= Elena Sisto =

American painter based in New York (born 1952)

Elena Sisto (born 1952, in Boston, MA) is an American painter based in New York.

Her work is influenced by Philip Guston, Henri Matisse, Pierre Bonnard, and other modernist artists. She is known for her figurative paintings laden with symbolic meaning, that frequently focus on the experience of being a woman artist. In an essay published in March 2016, critic and former Museum of Modern Art curator Robert Storr compared Sisto to contemporary artists Carroll Dunham and Dana Schutz.

Sisto received her BA in art from Brown University and Rhode Island School of Design in 1977, and studied at the New York Studio School (with Nicholas Carone), the Skowhegan School of Painting and Sculpture and Yale Norfolk. She is a 2013 recipient of the John Simon Guggenheim Memorial Foundation Fellowship (see also: List of Guggenheim Fellowships awarded in 2013), two National Endowment for the Arts Visual Artist's Fellowships (1983–84 and 1989–90), the Inglis Griswold Nelson Prize from the National Academy Museum and School (2008), and fellowships from the Hand Hollow Foundation (1995), Peter S. Reed Foundation (1999), Yaddo (2007), The Fine Arts Work Center (1996) and the Millay Colony (1987).

Sisto has presented solo shows at the Katzen Museum of Art at American University, the Maier Museum, The Greenville County Museum, and the Miami Dade Museum of Art + Design.

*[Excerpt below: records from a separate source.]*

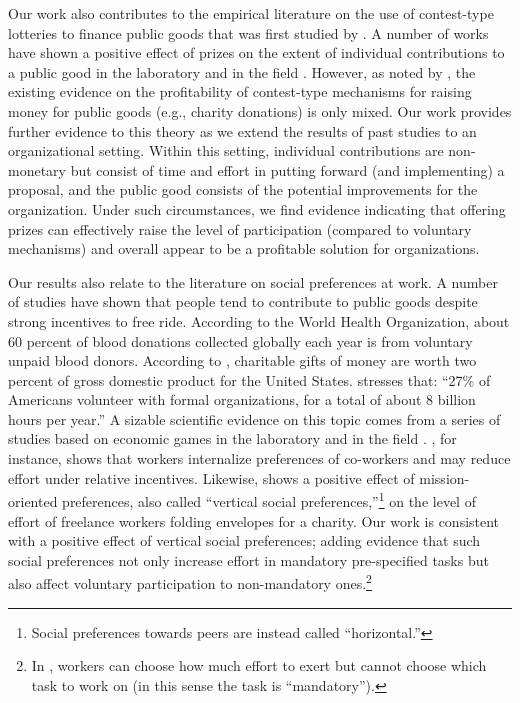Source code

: \documentclass[12pt, titlepage]{article}
\begin{document}
Our work also contributes to the empirical literature on the use of
contest-type lotteries to finance public goods that was first studied by
\citet{morgan2000financing}. A number of works have shown a positive
effect of prizes on the extent of individual contributions to a public
good in the laboratory
\citep{morgan2000funding, dale2004charitable, lange2007using} and in the
field \citep{landry2006toward}. However, as noted by
\citet{vesterlund2012voluntary}, the existing evidence on the
profitability of contest-type mechanisms for raising money for public
goods (e.g., charity donations) is only mixed. Our work provides further
evidence to this theory as we extend the results of past studies to an
organizational setting. Within this setting, individual contributions
are non-monetary but consist of time and effort in putting forward (and
implementing) a proposal, and the public good consists of the potential
improvements for the organization. Under such circumstances, we find
evidence indicating that offering prizes can effectively raise the level
of participation (compared to voluntary mechanisms) and overall appear
to be a profitable solution for organizations.

Our results also relate to the literature on social preferences at work.
A number of studies have shown that people tend to contribute to public
goods despite strong incentives to free ride. According to the World
Health Organization, about 60 percent of blood donations collected
globally each year is from voluntary unpaid blood donors. According to
\citet{list2011market}, charitable gifts of money are worth two percent
of gross domestic product for the United States.
\citet{lacetera2014rewarding} stresses that: ``27\% of Americans
volunteer with formal organizations, for a total of about 8 billion
hours per year.'' A sizable scientific evidence on this topic comes from
a series of studies based on economic games in the laboratory
\citep[see][ for a review]{levitt2007laboratory} and in the field
\citep{bandiera2005social, dellavigna2016estimating}.
\citet{bandiera2005social}, for instance, shows that workers internalize
preferences of co-workers and may reduce effort under relative
incentives. Likewise, \citet{dellavigna2016estimating} shows a positive
effect of mission-oriented preferences, also called ``vertical social
preferences,''\footnote{Social preferences towards peers are instead
  called ``horizontal.''} on the level of effort of freelance workers
folding envelopes for a charity. Our work is consistent with a positive
effect of vertical social preferences; adding evidence that such social
preferences not only increase effort in mandatory pre-specified tasks
but also affect voluntary participation to non-mandatory ones.\footnote{In
  \citet{dellavigna2016estimating}, workers can choose how much effort
  to exert but cannot choose which task to work on (in this sense the
  task is ``mandatory'').}
\end{document}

She has been included in numerous museum exhibitions, including the 43rd Biennial of Contemporary American Painting at The Corcoran Gallery in Washington, DC, the Wexner Center for the Arts, Katonah Museum of Art, the Hunterdown Museum of Art, and the Weatherspoon Gallery.

Her work has been the subject of essays by Stephen Westfall, Robert Storr, Debra Bricker Balken, Carol Kino, Hearne Pardee, and inspired the fiction piece Pan's Fair Throng by novelist Rick Moody. Mentions and reviews of Sisto's exhibitions have appeared in publications including the New York Times, New Yorker magazine, Artcritical, Artforum, Art in America, Art News, Arts, The Brooklyn Rail, Los Angeles Times, and Modern Painters.

Her work is currently represented by Lori Bookstein Fine Art in New York City. Past representation includes Jackie Littlejohn Gallery, Germans Van Eck Gallery, Damon Brandt Gallery, and Vanderwoude Tannenbaum Gallery.